--- GIVEN RECORDS ---

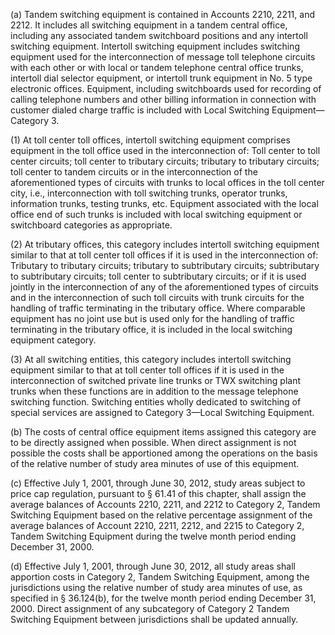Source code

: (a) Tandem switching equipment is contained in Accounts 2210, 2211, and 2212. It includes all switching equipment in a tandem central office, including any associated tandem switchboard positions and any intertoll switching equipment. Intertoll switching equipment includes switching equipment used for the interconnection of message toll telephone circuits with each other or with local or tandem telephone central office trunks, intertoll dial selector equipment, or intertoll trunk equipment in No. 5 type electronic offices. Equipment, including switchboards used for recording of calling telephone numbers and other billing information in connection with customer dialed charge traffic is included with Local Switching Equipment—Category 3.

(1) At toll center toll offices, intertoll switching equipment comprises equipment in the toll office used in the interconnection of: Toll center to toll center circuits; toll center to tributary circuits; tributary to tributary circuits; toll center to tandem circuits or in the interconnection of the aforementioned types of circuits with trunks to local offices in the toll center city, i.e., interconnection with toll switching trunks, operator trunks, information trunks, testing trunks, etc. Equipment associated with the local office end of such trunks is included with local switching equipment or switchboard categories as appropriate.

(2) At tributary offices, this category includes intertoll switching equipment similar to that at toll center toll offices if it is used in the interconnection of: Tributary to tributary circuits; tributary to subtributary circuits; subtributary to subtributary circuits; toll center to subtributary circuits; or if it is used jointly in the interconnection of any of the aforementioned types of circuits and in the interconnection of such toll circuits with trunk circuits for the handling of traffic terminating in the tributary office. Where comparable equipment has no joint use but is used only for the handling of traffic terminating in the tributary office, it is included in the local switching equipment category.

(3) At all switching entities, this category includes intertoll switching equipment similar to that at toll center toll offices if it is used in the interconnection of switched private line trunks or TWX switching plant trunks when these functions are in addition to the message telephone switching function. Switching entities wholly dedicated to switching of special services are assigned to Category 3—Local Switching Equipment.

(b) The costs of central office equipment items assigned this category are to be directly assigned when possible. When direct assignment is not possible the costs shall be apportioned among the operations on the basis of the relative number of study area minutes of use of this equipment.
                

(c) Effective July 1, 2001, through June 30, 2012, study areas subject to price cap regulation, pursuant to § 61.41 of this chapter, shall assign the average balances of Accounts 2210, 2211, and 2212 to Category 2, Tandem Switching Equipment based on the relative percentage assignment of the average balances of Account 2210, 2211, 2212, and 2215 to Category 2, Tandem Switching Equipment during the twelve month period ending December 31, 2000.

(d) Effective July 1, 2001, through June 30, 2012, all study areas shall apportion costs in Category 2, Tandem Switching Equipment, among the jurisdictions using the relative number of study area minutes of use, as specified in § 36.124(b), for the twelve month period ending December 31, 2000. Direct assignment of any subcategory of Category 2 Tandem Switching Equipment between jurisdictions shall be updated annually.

---
--- GIVEN RECORDS ---

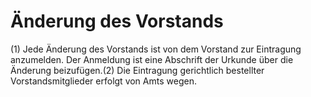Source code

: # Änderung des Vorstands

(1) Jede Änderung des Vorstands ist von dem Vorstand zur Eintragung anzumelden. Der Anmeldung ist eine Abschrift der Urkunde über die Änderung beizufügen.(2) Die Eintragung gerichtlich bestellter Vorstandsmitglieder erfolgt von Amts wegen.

---
--- GIVEN RECORDS ---

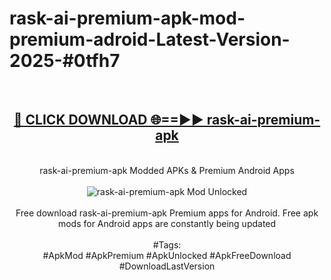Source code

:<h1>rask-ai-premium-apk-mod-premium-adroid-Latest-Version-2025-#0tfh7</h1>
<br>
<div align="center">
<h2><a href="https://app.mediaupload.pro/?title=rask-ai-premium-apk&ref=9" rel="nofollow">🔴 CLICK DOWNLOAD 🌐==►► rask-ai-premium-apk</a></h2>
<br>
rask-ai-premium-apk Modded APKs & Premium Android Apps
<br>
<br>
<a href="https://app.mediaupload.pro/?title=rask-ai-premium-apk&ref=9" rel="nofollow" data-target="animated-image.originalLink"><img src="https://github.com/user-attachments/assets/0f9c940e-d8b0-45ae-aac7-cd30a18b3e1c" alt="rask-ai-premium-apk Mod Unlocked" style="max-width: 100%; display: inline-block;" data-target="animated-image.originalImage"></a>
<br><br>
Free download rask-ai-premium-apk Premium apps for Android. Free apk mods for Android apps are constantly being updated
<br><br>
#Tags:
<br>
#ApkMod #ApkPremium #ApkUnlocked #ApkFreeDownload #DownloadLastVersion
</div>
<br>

---

Reproduce word for word the material above, beginning with the line that contains "(c) Effective July" and ending with the line that contains "(d) Effective July".

◆ **EXERCISE SOLUTION**
(c) Effective July 1, 2001, through June 30, 2012, study areas subject to price cap regulation, pursuant to § 61.41 of this chapter, shall assign the average balances of Accounts 2210, 2211, and 2212 to Category 2, Tandem Switching Equipment based on the relative percentage assignment of the average balances of Account 2210, 2211, 2212, and 2215 to Category 2, Tandem Switching Equipment during the twelve month period ending December 31, 2000.

(d) Effective July 1, 2001, through June 30, 2012, all study areas shall apportion costs in Category 2, Tandem Switching Equipment, among the jurisdictions using the relative number of study area minutes of use, as specified in § 36.124(b), for the twelve month period ending December 31, 2000. Direct assignment of any subcategory of Category 2 Tandem Switching Equipment between jurisdictions shall be updated annually.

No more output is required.